-- RECORDS SHOWN --
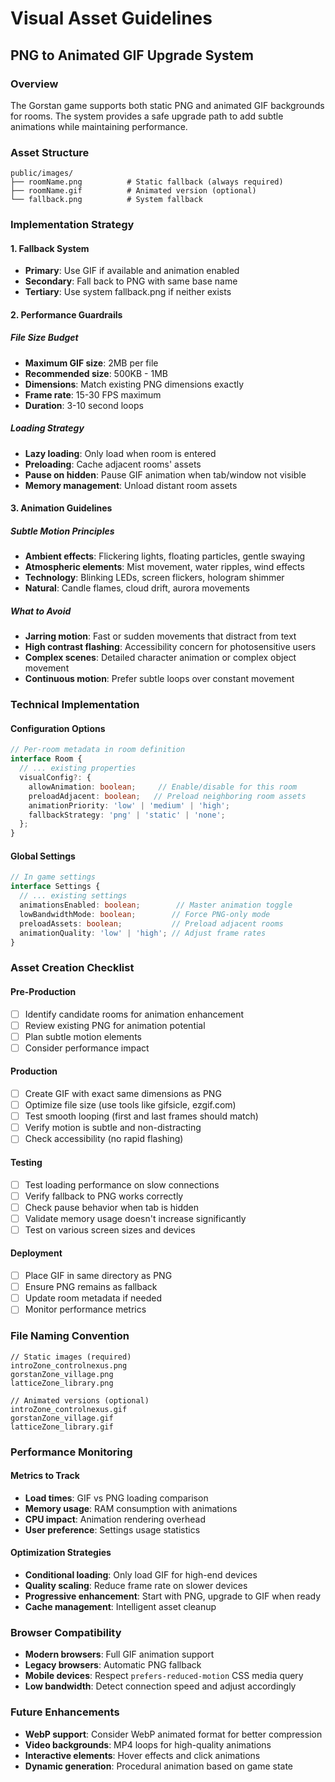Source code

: # Visual Asset Guidelines

## PNG to Animated GIF Upgrade System

### Overview
The Gorstan game supports both static PNG and animated GIF backgrounds for rooms. The system provides a safe upgrade path to add subtle animations while maintaining performance.

### Asset Structure
```
public/images/
├── roomName.png          # Static fallback (always required)
├── roomName.gif          # Animated version (optional)
└── fallback.png          # System fallback
```

### Implementation Strategy

#### 1. Fallback System
- **Primary**: Use GIF if available and animation enabled
- **Secondary**: Fall back to PNG with same base name
- **Tertiary**: Use system fallback.png if neither exists

#### 2. Performance Guardrails

##### File Size Budget
- **Maximum GIF size**: 2MB per file
- **Recommended size**: 500KB - 1MB
- **Dimensions**: Match existing PNG dimensions exactly
- **Frame rate**: 15-30 FPS maximum
- **Duration**: 3-10 second loops

##### Loading Strategy
- **Lazy loading**: Only load when room is entered
- **Preloading**: Cache adjacent rooms' assets
- **Pause on hidden**: Pause GIF animation when tab/window not visible
- **Memory management**: Unload distant room assets

#### 3. Animation Guidelines

##### Subtle Motion Principles
- **Ambient effects**: Flickering lights, floating particles, gentle swaying
- **Atmospheric elements**: Mist movement, water ripples, wind effects
- **Technology**: Blinking LEDs, screen flickers, hologram shimmer
- **Natural**: Candle flames, cloud drift, aurora movements

##### What to Avoid
- **Jarring motion**: Fast or sudden movements that distract from text
- **High contrast flashing**: Accessibility concern for photosensitive users
- **Complex scenes**: Detailed character animation or complex object movement
- **Continuous motion**: Prefer subtle loops over constant movement

### Technical Implementation

#### Configuration Options
```typescript
// Per-room metadata in room definition
interface Room {
  // ... existing properties
  visualConfig?: {
    allowAnimation: boolean;     // Enable/disable for this room
    preloadAdjacent: boolean;   // Preload neighboring room assets
    animationPriority: 'low' | 'medium' | 'high';
    fallbackStrategy: 'png' | 'static' | 'none';
  };
}
```

#### Global Settings
```typescript
// In game settings
interface Settings {
  // ... existing settings
  animationsEnabled: boolean;        // Master animation toggle
  lowBandwidthMode: boolean;        // Force PNG-only mode
  preloadAssets: boolean;           // Preload adjacent rooms
  animationQuality: 'low' | 'high'; // Adjust frame rates
}
```

### Asset Creation Checklist

#### Pre-Production
- [ ] Identify candidate rooms for animation enhancement
- [ ] Review existing PNG for animation potential
- [ ] Plan subtle motion elements
- [ ] Consider performance impact

#### Production
- [ ] Create GIF with exact same dimensions as PNG
- [ ] Optimize file size (use tools like gifsicle, ezgif.com)
- [ ] Test smooth looping (first and last frames should match)
- [ ] Verify motion is subtle and non-distracting
- [ ] Check accessibility (no rapid flashing)

#### Testing
- [ ] Test loading performance on slow connections
- [ ] Verify fallback to PNG works correctly
- [ ] Check pause behavior when tab is hidden
- [ ] Validate memory usage doesn't increase significantly
- [ ] Test on various screen sizes and devices

#### Deployment
- [ ] Place GIF in same directory as PNG
- [ ] Ensure PNG remains as fallback
- [ ] Update room metadata if needed
- [ ] Monitor performance metrics

### File Naming Convention
```
// Static images (required)
introZone_controlnexus.png
gorstanZone_village.png
latticeZone_library.png

// Animated versions (optional)
introZone_controlnexus.gif
gorstanZone_village.gif
latticeZone_library.gif
```

### Performance Monitoring

#### Metrics to Track
- **Load times**: GIF vs PNG loading comparison
- **Memory usage**: RAM consumption with animations
- **CPU impact**: Animation rendering overhead
- **User preference**: Settings usage statistics

#### Optimization Strategies
- **Conditional loading**: Only load GIF for high-end devices
- **Quality scaling**: Reduce frame rate on slower devices
- **Progressive enhancement**: Start with PNG, upgrade to GIF when ready
- **Cache management**: Intelligent asset cleanup

### Browser Compatibility
- **Modern browsers**: Full GIF animation support
- **Legacy browsers**: Automatic PNG fallback
- **Mobile devices**: Respect `prefers-reduced-motion` CSS media query
- **Low bandwidth**: Detect connection speed and adjust accordingly

### Future Enhancements
- **WebP support**: Consider WebP animated format for better compression
- **Video backgrounds**: MP4 loops for high-quality animations
- **Interactive elements**: Hover effects and click animations
- **Dynamic generation**: Procedural animation based on game state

-- TASK TO COMPLETE --
Each record above goes into the copy unchanged; the pictures do not.

-- RESPONSE --
Source code

: # Visual Asset Guidelines

## PNG to Animated GIF Upgrade System

### Overview
The Gorstan game supports both static PNG and animated GIF backgrounds for rooms. The system provides a safe upgrade path to add subtle animations while maintaining performance.

### Asset Structure
```
public/images/
├── roomName.png          # Static fallback (always required)
├── roomName.gif          # Animated version (optional)
└── fallback.png          # System fallback
```

### Implementation Strategy

#### 1. Fallback System
- **Primary**: Use GIF if available and animation enabled
- **Secondary**: Fall back to PNG with same base name
- **Tertiary**: Use system fallback.png if neither exists

#### 2. Performance Guardrails

##### File Size Budget
- **Maximum GIF size**: 2MB per file
- **Recommended size**: 500KB - 1MB
- **Dimensions**: Match existing PNG dimensions exactly
- **Frame rate**: 15-30 FPS maximum
- **Duration**: 3-10 second loops

##### Loading Strategy
- **Lazy loading**: Only load when room is entered
- **Preloading**: Cache adjacent rooms' assets
- **Pause on hidden**: Pause GIF animation when tab/window not visible
- **Memory management**: Unload distant room assets

#### 3. Animation Guidelines

##### Subtle Motion Principles
- **Ambient effects**: Flickering lights, floating particles, gentle swaying
- **Atmospheric elements**: Mist movement, water ripples, wind effects
- **Technology**: Blinking LEDs, screen flickers, hologram shimmer
- **Natural**: Candle flames, cloud drift, aurora movements

##### What to Avoid
- **Jarring motion**: Fast or sudden movements that distract from text
- **High contrast flashing**: Accessibility concern for photosensitive users
- **Complex scenes**: Detailed character animation or complex object movement
- **Continuous motion**: Prefer subtle loops over constant movement

### Technical Implementation

#### Configuration Options
```typescript
// Per-room metadata in room definition
interface Room {
  // ... existing properties
  visualConfig?: {
    allowAnimation: boolean;     // Enable/disable for this room
    preloadAdjacent: boolean;   // Preload neighboring room assets
    animationPriority: 'low' | 'medium' | 'high';
    fallbackStrategy: 'png' | 'static' | 'none';
  };
}
```

#### Global Settings
```typescript
// In game settings
interface Settings {
  // ... existing settings
  animationsEnabled: boolean;        // Master animation toggle
  lowBandwidthMode: boolean;        // Force PNG-only mode
  preloadAssets: boolean;           // Preload adjacent rooms
  animationQuality: 'low' | 'high'; // Adjust frame rates
}
```

### Asset Creation Checklist

#### Pre-Production
- [ ] Identify candidate rooms for animation enhancement
- [ ] Review existing PNG for animation potential
- [ ] Plan subtle motion elements
- [ ] Consider performance impact

#### Production
- [ ] Create GIF with exact same dimensions as PNG
- [ ] Optimize file size (use tools like gifsicle, ezgif.com)
- [ ] Test smooth looping (first and last frames should match)
- [ ] Verify motion is subtle and non-distracting
- [ ] Check accessibility (no rapid flashing)

#### Testing
- [ ] Test loading performance on slow connections
- [ ] Verify fallback to PNG works correctly
- [ ] Check pause behavior when tab is hidden
- [ ] Validate memory usage doesn't increase significantly
- [ ] Test on various screen sizes and devices

#### Deployment
- [ ] Place GIF in same directory as PNG
- [ ] Ensure PNG remains as fallback
- [ ] Update room metadata if needed
- [ ] Monitor performance metrics

### File Naming Convention
```
// Static images (required)
introZone_controlnexus.png
gorstanZone_village.png
latticeZone_library.png

// Animated versions (optional)
introZone_controlnexus.gif
gorstanZone_village.gif
latticeZone_library.gif
```

### Performance Monitoring

#### Metrics to Track
- **Load times**: GIF vs PNG loading comparison
- **Memory usage**: RAM consumption with animations
- **CPU impact**: Animation rendering overhead
- **User preference**: Settings usage statistics

#### Optimization Strategies
- **Conditional loading**: Only load GIF for high-end devices
- **Quality scaling**: Reduce frame rate on slower devices
- **Progressive enhancement**: Start with PNG, upgrade to GIF when ready
- **Cache management**: Intelligent asset cleanup

### Browser Compatibility
- **Modern browsers**: Full GIF animation support
- **Legacy browsers**: Automatic PNG fallback
- **Mobile devices**: Respect `prefers-reduced-motion` CSS media query
- **Low bandwidth**: Detect connection speed and adjust accordingly

### Future Enhancements
- **WebP support**: Consider WebP animated format for better compression
- **Video backgrounds**: MP4 loops for high-quality animations
- **Interactive elements**: Hover effects and click animations
- **Dynamic generation**: Procedural animation based on game state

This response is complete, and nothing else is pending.